§ **Material for the task**
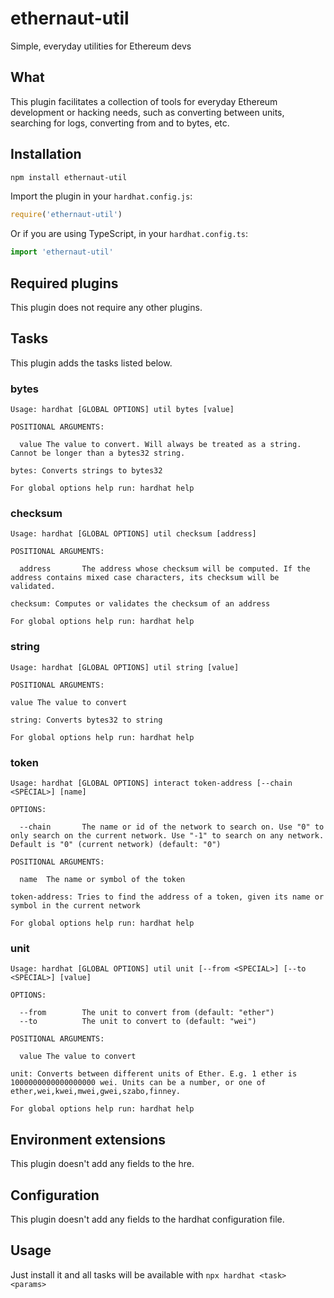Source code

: # ethernaut-util

Simple, everyday utilities for Ethereum devs

## What

This plugin facilitates a collection of tools for everyday Ethereum development or hacking needs, such as converting between units, searching for logs, converting from and to bytes, etc.

## Installation

```bash
npm install ethernaut-util
```

Import the plugin in your `hardhat.config.js`:

```js
require('ethernaut-util')
```

Or if you are using TypeScript, in your `hardhat.config.ts`:

```ts
import 'ethernaut-util'
```

## Required plugins

This plugin does not require any other plugins.

## Tasks

This plugin adds the tasks listed below.

### bytes

```
Usage: hardhat [GLOBAL OPTIONS] util bytes [value]

POSITIONAL ARGUMENTS:

  value The value to convert. Will always be treated as a string. Cannot be longer than a bytes32 string.

bytes: Converts strings to bytes32

For global options help run: hardhat help
```

### checksum

```
Usage: hardhat [GLOBAL OPTIONS] util checksum [address]

POSITIONAL ARGUMENTS:

  address       The address whose checksum will be computed. If the address contains mixed case characters, its checksum will be validated.

checksum: Computes or validates the checksum of an address

For global options help run: hardhat help
```

### string

```
Usage: hardhat [GLOBAL OPTIONS] util string [value]

POSITIONAL ARGUMENTS:

value The value to convert

string: Converts bytes32 to string

For global options help run: hardhat help
```

### token

```
Usage: hardhat [GLOBAL OPTIONS] interact token-address [--chain <SPECIAL>] [name]

OPTIONS:

  --chain       The name or id of the network to search on. Use "0" to only search on the current network. Use "-1" to search on any network. Default is "0" (current network) (default: "0")

POSITIONAL ARGUMENTS:

  name  The name or symbol of the token

token-address: Tries to find the address of a token, given its name or symbol in the current network

For global options help run: hardhat help
```

### unit

```
Usage: hardhat [GLOBAL OPTIONS] util unit [--from <SPECIAL>] [--to <SPECIAL>] [value]

OPTIONS:

  --from        The unit to convert from (default: "ether")
  --to          The unit to convert to (default: "wei")

POSITIONAL ARGUMENTS:

  value The value to convert

unit: Converts between different units of Ether. E.g. 1 ether is 1000000000000000000 wei. Units can be a number, or one of ether,wei,kwei,mwei,gwei,szabo,finney.

For global options help run: hardhat help
```

## Environment extensions

This plugin doesn't add any fields to the hre.

## Configuration

This plugin doesn't add any fields to the hardhat configuration file.

## Usage

Just install it and all tasks will be available with `npx hardhat <task> <params>`
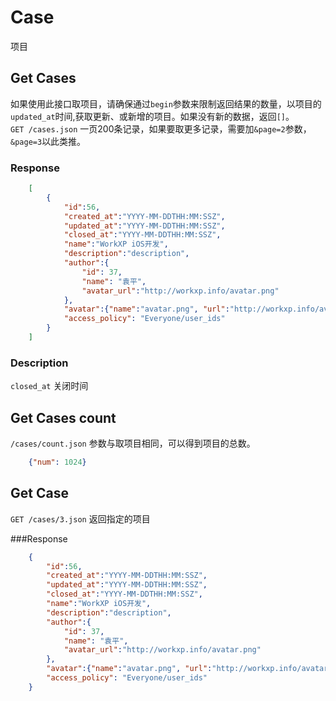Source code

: # Case
项目

## Get Cases
如果使用此接口取项目，请确保通过`begin`参数来限制返回结果的数量，以项目的`updated_at`时间,获取更新、或新增的项目。如果没有新的数据，返回`[]`。  
`GET /cases.json`  一页200条记录，如果要取更多记录，需要加`&page=2`参数，`&page=3`以此类推。

### Response

```json
	[
		{
			"id":56,
			"created_at":"YYYY-MM-DDTHH:MM:SSZ",
			"updated_at":"YYYY-MM-DDTHH:MM:SSZ",
			"closed_at":"YYYY-MM-DDTHH:MM:SSZ",
			"name":"WorkXP iOS开发",  
			"description":"description",
			"author":{
				"id": 37,
				"name": "袁平",
				"avatar_url":"http://workxp.info/avatar.png"
			},
			"avatar":{"name":"avatar.png", "url":"http://workxp.info/avatar.png"},
			"access_policy": "Everyone/user_ids"
		}
	]
```

### Description
`closed_at` 关闭时间

## Get Cases count
`/cases/count.json` 参数与取项目相同，可以得到项目的总数。

```json
	{"num": 1024}
```

## Get Case
`GET /cases/3.json` 返回指定的项目

###Response

```json
	{
		"id":56,
		"created_at":"YYYY-MM-DDTHH:MM:SSZ",
		"updated_at":"YYYY-MM-DDTHH:MM:SSZ",
		"closed_at":"YYYY-MM-DDTHH:MM:SSZ",
		"name":"WorkXP iOS开发",  
		"description":"description",
		"author":{
			"id": 37,
			"name": "袁平",
			"avatar_url":"http://workxp.info/avatar.png"
		},
		"avatar":{"name":"avatar.png", "url":"http://workxp.info/avatar.png"},
		"access_policy": "Everyone/user_ids"
	}
	
```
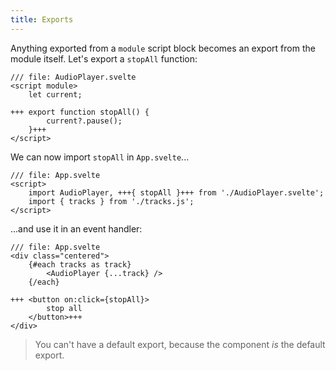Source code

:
 ```yaml
---
title: Exports
---
```


Anything exported from a `module` script block becomes an export from the module itself. Let's export a `stopAll` function:

```svelte
/// file: AudioPlayer.svelte
<script module>
	let current;

+++	export function stopAll() {
		current?.pause();
	}+++
</script>
```

We can now import `stopAll` in `App.svelte`...

```svelte
/// file: App.svelte
<script>
	import AudioPlayer, +++{ stopAll }+++ from './AudioPlayer.svelte';
	import { tracks } from './tracks.js';
</script>
```

...and use it in an event handler:

```svelte
/// file: App.svelte
<div class="centered">
	{#each tracks as track}
		<AudioPlayer {...track} />
	{/each}

+++	<button on:click={stopAll}>
		stop all
	</button>+++
</div>
```

> You can't have a default export, because the component _is_ the default export.
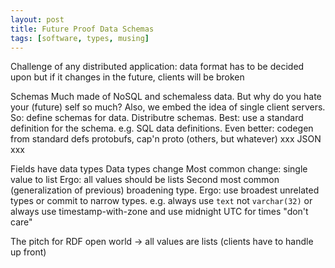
 ```yaml
---
layout: post
title: Future Proof Data Schemas
tags: [software, types, musing]
---
```


Challenge of any distributed application:
data format has to be decided upon
but if it changes in the future,
clients will be broken

Schemas
Much made of NoSQL and schemaless data.
But why do you hate your (future) self so much?
Also, we embed the idea of single client servers.
So:
define schemas for data.
Distributre schemas.
Best: use a standard definition for the schema.
e.g. SQL data definitions.
Even better: codegen from standard defs
protobufs, cap'n proto
(others, but whatever)
xxx JSON xxx

Fields have data types
Data types change
Most common change: single value to list
Ergo: all values should be lists
Second most common (generalization of previous)
broadening type.
Ergo: use broadest unrelated types
or commit to narrow types.
e.g. always use `text` not `varchar(32)`
or always use timestamp-with-zone
and use midnight UTC for times "don't care"

The pitch for RDF
open world -> all values are lists
(clients have to handle up front)
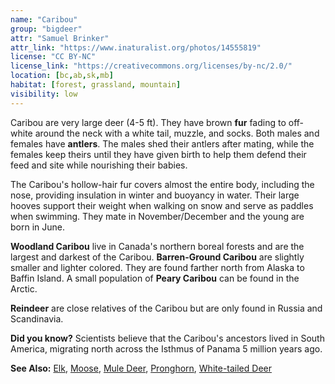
 ```yaml
---
name: "Caribou"
group: "bigdeer"
attr: "Samuel Brinker"
attr_link: "https://www.inaturalist.org/photos/14555819"
license: "CC BY-NC"
license_link: "https://creativecommons.org/licenses/by-nc/2.0/"
location: [bc,ab,sk,mb]
habitat: [forest, grassland, mountain]
visibility: low
---
```

Caribou are very large deer (4-5 ft). They have brown **fur** fading to off-white around the neck with a white tail, muzzle, and socks. Both males and females have **antlers**. The males shed their antlers after mating, while the females keep theirs until they have given birth to help them defend their feed and site while nourishing their babies.

The Caribou's hollow-hair fur covers almost the entire body, including the nose, providing insulation in winter and buoyancy in water. Their large hooves support their weight when walking on snow and serve as paddles when swimming. They mate in November/December and the young are born in June.

**Woodland Caribou** live in Canada's northern boreal forests and are the largest and darkest of the Caribou. **Barren-Ground Caribou** are slightly smaller and lighter colored. They are found farther north from Alaska to Baffin Island. A small population of **Peary Caribou** can be found in the Arctic.

**Reindeer** are close relatives of the Caribou but are only found in Russia and Scandinavia.

**Did you know?** Scientists believe that the Caribou's ancestors lived in South America, migrating north across the Isthmus of Panama 5 million years ago.

<!-- generated, do not edit -->
**See Also:**
[Elk](/animals/elk),
[Moose](/animals/moose),
[Mule Deer](/animals/muledeer),
[Pronghorn](/animals/pronghorn),
[White-tailed Deer](/animals/whtdeer)
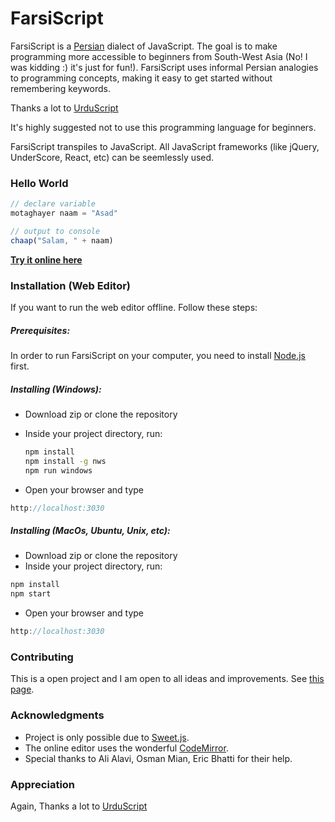 # FarsiScript

FarsiScript is a [Persian](http://www.urbandictionary.com/define.php?term=Persian) dialect of JavaScript. The goal is to make programming more accessible to beginners from South-West Asia (No! I was kidding :) it's just for fun!). FarsiScript uses informal Persian analogies to programming concepts, making it easy to get started without remembering keywords.

Thanks a lot to [UrduScript](https://github.com/asadm/urduscript)

It's highly suggested not to use this programming language for beginners.

FarsiScript transpiles to JavaScript. All JavaScript frameworks (like jQuery, UnderScore, React, etc) can be seemlessly used.

### Hello World

```js
// declare variable
motaghayer naam = "Asad"

// output to console
chaap("Salam, " + naam)
```

[**Try it online here**](http://dongap.com:3030)

### Installation (Web Editor)
If you want to run the web editor offline. Follow these steps:

##### Prerequisites:
In order to run FarsiScript on your computer, you need to install [Node.js](https://nodejs.org/en/download/) first. 
##### Installing (Windows):

- Download zip or clone the repository

- Inside your project directory, run:

  ```sh
  npm install
  npm install -g nws
  npm run windows
  ```

- Open your browser and type

```js
http://localhost:3030
```
##### Installing (MacOs, Ubuntu, Unix, etc):

- Download zip or clone the repository
- Inside your project directory, run:
```sh
npm install
npm start
```

- Open your browser and type

```js
http://localhost:3030
```

### Contributing

This is a open project and I am open to all ideas and improvements. See [this page](https://asadmemon.com/urduscript/contribute).



### Acknowledgments

- Project is only possible due to [Sweet.js](https://github.com/sweet-js/sweet-core).
- The online editor uses the wonderful [CodeMirror](https://github.com/codemirror/CodeMirror).
- Special thanks to Ali Alavi, Osman Mian, Eric Bhatti for their help.

### Appreciation

Again, Thanks a lot to [UrduScript](https://github.com/asadm/urduscript)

§ **What is expected**
Take the line holding "- The online" and the lines after it through the end of the entries. Retype them exactly and add nothing.

§ **Response to this exercise**
- The online editor uses the wonderful [CodeMirror](https://github.com/codemirror/CodeMirror).
- Special thanks to Ali Alavi, Osman Mian, Eric Bhatti for their help.

### Appreciation

Again, Thanks a lot to [UrduScript](https://github.com/asadm/urduscript)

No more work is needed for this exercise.